Stored data entries

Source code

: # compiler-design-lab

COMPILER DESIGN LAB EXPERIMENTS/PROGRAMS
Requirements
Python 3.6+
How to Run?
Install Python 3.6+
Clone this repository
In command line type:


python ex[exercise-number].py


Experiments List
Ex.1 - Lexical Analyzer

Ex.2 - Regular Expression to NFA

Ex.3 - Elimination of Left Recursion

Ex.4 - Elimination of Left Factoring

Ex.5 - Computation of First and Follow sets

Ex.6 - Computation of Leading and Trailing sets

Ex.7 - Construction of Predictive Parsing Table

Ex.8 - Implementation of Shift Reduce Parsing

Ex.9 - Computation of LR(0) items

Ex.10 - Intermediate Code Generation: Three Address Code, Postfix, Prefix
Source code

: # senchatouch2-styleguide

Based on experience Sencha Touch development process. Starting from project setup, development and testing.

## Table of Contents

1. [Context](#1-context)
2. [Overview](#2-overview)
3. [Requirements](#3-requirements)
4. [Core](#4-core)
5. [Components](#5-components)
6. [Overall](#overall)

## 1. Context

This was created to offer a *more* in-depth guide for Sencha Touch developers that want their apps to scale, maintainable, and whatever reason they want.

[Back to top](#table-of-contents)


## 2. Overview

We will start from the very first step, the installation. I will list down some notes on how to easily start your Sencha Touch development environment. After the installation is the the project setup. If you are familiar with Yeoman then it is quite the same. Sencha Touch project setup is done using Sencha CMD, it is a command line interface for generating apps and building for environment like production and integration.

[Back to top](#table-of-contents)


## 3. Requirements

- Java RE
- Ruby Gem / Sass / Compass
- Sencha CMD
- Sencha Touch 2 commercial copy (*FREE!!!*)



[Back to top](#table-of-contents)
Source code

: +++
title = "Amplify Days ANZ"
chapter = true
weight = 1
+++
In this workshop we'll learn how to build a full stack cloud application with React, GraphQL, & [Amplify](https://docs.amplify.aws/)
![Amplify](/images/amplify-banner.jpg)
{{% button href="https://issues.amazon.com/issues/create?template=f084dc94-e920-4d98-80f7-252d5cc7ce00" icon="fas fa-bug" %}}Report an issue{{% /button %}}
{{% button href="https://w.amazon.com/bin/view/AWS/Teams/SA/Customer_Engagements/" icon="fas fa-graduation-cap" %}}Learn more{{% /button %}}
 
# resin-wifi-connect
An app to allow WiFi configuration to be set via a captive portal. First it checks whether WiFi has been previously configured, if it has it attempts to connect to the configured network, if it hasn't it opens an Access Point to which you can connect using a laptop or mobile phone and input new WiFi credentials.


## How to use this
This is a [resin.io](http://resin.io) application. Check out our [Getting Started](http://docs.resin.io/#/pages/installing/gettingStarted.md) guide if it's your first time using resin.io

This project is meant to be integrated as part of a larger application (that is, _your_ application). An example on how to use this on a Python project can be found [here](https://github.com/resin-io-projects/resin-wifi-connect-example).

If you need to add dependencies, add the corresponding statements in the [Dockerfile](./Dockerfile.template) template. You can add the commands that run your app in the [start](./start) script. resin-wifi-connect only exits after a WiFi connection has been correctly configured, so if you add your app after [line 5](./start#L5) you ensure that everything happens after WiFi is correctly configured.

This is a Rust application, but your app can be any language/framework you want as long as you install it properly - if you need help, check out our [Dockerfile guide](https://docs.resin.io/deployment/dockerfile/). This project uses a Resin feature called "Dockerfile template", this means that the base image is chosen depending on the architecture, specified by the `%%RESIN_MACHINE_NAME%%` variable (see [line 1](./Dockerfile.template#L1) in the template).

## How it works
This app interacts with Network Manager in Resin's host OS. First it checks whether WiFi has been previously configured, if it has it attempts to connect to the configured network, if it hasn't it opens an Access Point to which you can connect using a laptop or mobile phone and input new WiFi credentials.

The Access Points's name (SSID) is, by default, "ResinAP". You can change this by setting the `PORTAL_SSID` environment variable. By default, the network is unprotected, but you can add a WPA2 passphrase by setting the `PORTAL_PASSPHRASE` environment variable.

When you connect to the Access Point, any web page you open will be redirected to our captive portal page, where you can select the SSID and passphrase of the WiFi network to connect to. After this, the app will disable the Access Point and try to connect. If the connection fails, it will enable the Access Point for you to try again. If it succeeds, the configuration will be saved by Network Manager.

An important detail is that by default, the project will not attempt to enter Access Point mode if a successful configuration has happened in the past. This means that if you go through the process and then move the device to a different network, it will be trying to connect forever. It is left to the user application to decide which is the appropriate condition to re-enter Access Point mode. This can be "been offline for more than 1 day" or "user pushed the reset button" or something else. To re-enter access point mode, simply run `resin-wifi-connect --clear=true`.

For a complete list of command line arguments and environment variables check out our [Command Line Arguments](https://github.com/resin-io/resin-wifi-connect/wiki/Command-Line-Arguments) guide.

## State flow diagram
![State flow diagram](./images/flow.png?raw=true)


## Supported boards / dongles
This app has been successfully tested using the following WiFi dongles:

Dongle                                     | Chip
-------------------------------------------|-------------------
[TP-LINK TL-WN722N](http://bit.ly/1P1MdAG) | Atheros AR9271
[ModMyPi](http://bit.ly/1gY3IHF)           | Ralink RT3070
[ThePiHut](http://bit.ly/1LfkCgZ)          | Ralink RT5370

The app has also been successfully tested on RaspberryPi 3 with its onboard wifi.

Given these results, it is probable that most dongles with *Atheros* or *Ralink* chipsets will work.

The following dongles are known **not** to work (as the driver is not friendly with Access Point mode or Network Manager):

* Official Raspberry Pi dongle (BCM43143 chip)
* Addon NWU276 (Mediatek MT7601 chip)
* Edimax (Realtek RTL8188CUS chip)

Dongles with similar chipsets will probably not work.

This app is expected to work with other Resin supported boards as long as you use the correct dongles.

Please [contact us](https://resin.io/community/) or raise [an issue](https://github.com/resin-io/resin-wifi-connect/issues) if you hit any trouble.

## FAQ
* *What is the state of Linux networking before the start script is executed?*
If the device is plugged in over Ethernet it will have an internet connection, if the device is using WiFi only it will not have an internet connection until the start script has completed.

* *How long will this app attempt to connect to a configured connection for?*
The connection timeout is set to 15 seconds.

Task goal =>
Tell how many lines in the entries contain the string "following", and give nothing beyond the number.

Task solution =>
2